Friday, 23 March 2012

Multiliteracies

In today's society literacy does not only take the form of written print text but also incorporates the many variations of literacy that have emerged to address our cultural and social diversity, technological advancements and the 'shrinking of the world' from globalisation ( The New London Group 1996).


This morning when I woke up I sent an email, wrote a text message, scrolled down my news feed on facebook that revealed freshly posted images and comments of friends and family. All of which I would not have known or seen if not for the World Wide Web. It is from this observation that I can illustrate that we live in a world that allows us to communicate our daily movements through multimodal patterns that requires us to identify, read and create new texts using various semiotic codes (The New London Group 1996).
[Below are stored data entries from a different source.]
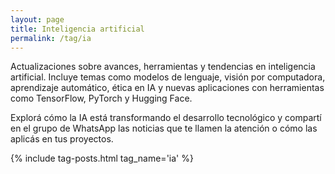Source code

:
 ```yaml
---
layout: page
title: Inteligencia artificial
permalink: /tag/ia
---
```


Actualizaciones sobre avances, herramientas y tendencias en inteligencia artificial. Incluye temas como modelos de lenguaje, visión por computadora, aprendizaje automático, ética en IA y nuevas aplicaciones con herramientas como TensorFlow, PyTorch y Hugging Face.

Explorá cómo la IA está transformando el desarrollo tecnológico y compartí en el grupo de WhatsApp las noticias que te llamen la atención o cómo las aplicás en tus proyectos.

{% include tag-posts.html tag_name='ia' %}
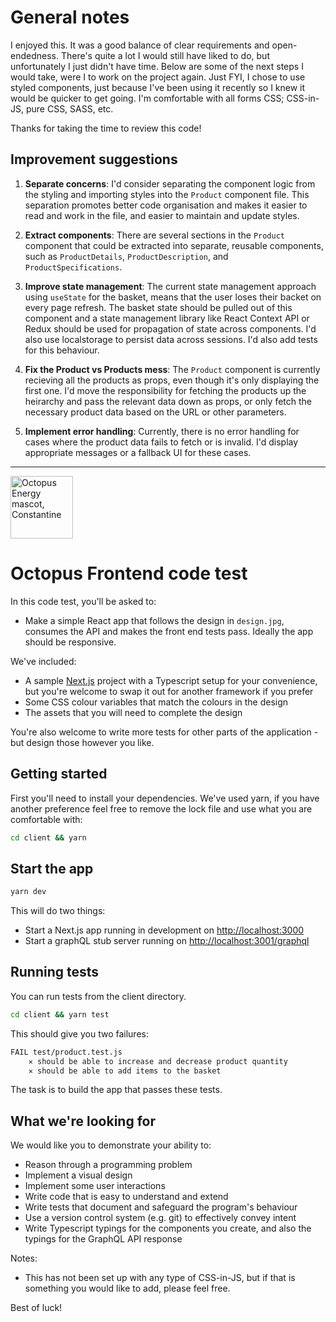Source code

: # General notes

I enjoyed this. It was a good balance of clear requirements and open-endedness. There's quite a lot I would still have liked to do, but unfortunately I just didn't have time. Below are some of the next steps I would take, were I to work on the project again.
Just FYI, I chose to use styled components, just because I've been using it recently so I knew it would be quicker to get going. I'm comfortable with all forms CSS; CSS-in-JS, pure CSS, SASS, etc.

Thanks for taking the time to review this code!

## Improvement suggestions

1. **Separate concerns**: I'd consider separating the component logic from the styling and importing styles into the `Product` component file. This separation promotes better code organisation and makes it easier to read and work in the file, and easier to maintain and update styles.

2. **Extract components**: There are several sections in the `Product` component that could be extracted into separate, reusable components, such as `ProductDetails`, `ProductDescription`, and `ProductSpecifications`.

3. **Improve state management**: The current state management approach using `useState` for the basket, means that the user loses their backet on every page refresh. The basket state should be pulled out of this component and a state management library like React Context API or Redux should be used for propagation of state across components. I'd also use localstorage to persist data across sessions. I'd also add tests for this behaviour.

4. **Fix the Product vs Products mess**: The `Product` component is currently recieving all the products as props, even though it's only displaying the first one. I'd move the responsibility for fetching the products up the heirarchy and pass the relevant data down as props, or only fetch the necessary product data based on the URL or other parameters.

5. **Implement error handling**: Currently, there is no error handling for cases where the product data fails to fetch or is invalid. I'd display appropriate messages or a fallback UI for these cases.

***

<img src="https://static.octopuscdn.com/constantine/constantine.svg" alt="Octopus Energy mascot, Constantine" width="100" />

# Octopus Frontend code test

In this code test, you'll be asked to:

- Make a simple React app that follows the design in `design.jpg`, consumes the API and makes the front end tests pass. Ideally the app should be responsive.

We've included:

- A sample [Next.js](https://nextjs.org/) project with a Typescript setup for your convenience, but you're welcome to swap it out for another framework if you prefer
- Some CSS colour variables that match the colours in the design
- The assets that you will need to complete the design

You're also welcome to write more tests for other parts of the application - but design those however you like.

## Getting started

First you'll need to install your dependencies. We've used yarn, if you have another preference feel free to remove the lock file and use what you are comfortable with:

```sh
cd client && yarn
```

## Start the app

```sh
yarn dev
```

This will do two things:

- Start a Next.js app running in development on <http://localhost:3000>
- Start a graphQL stub server running on <http://localhost:3001/graphql>

## Running tests

You can run tests from the client directory.

```sh
cd client && yarn test
```

This should give you two failures:

```sh
FAIL test/product.test.js
    ✕ should be able to increase and decrease product quantity
    ✕ should be able to add items to the basket
```

The task is to build the app that passes these tests.

## What we're looking for

We would like you to demonstrate your ability to:

- Reason through a programming problem
- Implement a visual design
- Implement some user interactions
- Write code that is easy to understand and extend
- Write tests that document and safeguard the program's behaviour
- Use a version control system (e.g. git) to effectively convey intent
- Write Typescript typings for the components you create, and also the typings for the GraphQL API response

Notes:

- This has not been set up with any type of CSS-in-JS, but if that is something you would like to add, please feel free.

Best of luck!
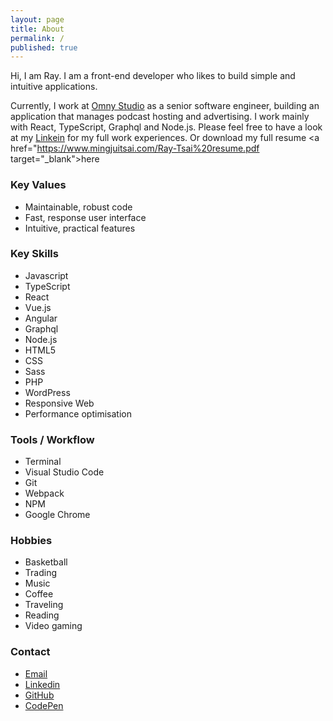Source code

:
 ```yaml
---
layout: page
title: About
permalink: /
published: true
---
```


Hi, I am Ray.
I am a front-end developer who likes to build simple and intuitive applications.

Currently, I work at <a href="https://omnystudio.com/learn" target="_blank">Omny Studio</a> as a senior software engineer, building an application that manages podcast hosting and advertising. I work mainly with React, TypeScript, Graphql and Node.js. Please feel free to have a look at my <a href="https://www.linkedin.com/in/mingraytsai/" target="_blank">Linkein</a> for my full work experiences. Or download my full resume <a href="https://www.mingjuitsai.com/Ray-Tsai%20resume.pdf target="_blank">here</a>

### Key Values
- Maintainable, robust code
- Fast, response user interface
- Intuitive, practical features

### Key Skills
- Javascript
- TypeScript
- React
- Vue.js
- Angular
- Graphql
- Node.js
- HTML5
- CSS
- Sass
- PHP
- WordPress
- Responsive Web
- Performance optimisation

### Tools / Workflow
- Terminal
- Visual Studio Code
- Git
- Webpack
- NPM
- Google Chrome

### Hobbies
- Basketball
- Trading
- Music 
- Coffee 
- Traveling
- Reading 
- Video gaming 

### Contact
- [Email](mailto:connect@mingjuitsai.com) 
- [Linkedin](http://au.linkedin.com/in/mingraytsai)
- [GitHub](https://github.com/mingjuitsai) 
- [CodePen](https://codepen.io/raytsai/)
Cope and Kalantizis developed a framework to describe the process that an individual takes in order to do this (1996).

So how do we use these multiliteracies that are present in our daily lives?


Cope and Kalantizis identified three elements within their framework consisting of Available designs, Design and The Redesigned.

http://www.newliteracies.com.au/what-are-new-literacies?/138/


The framework thus becomes a more fluid way of creating knowledge applicable to all literacies which now incorporates the vast array of ways to communicate in today's society (Cazden, Cope, Fairclough, Gee et al, 1996).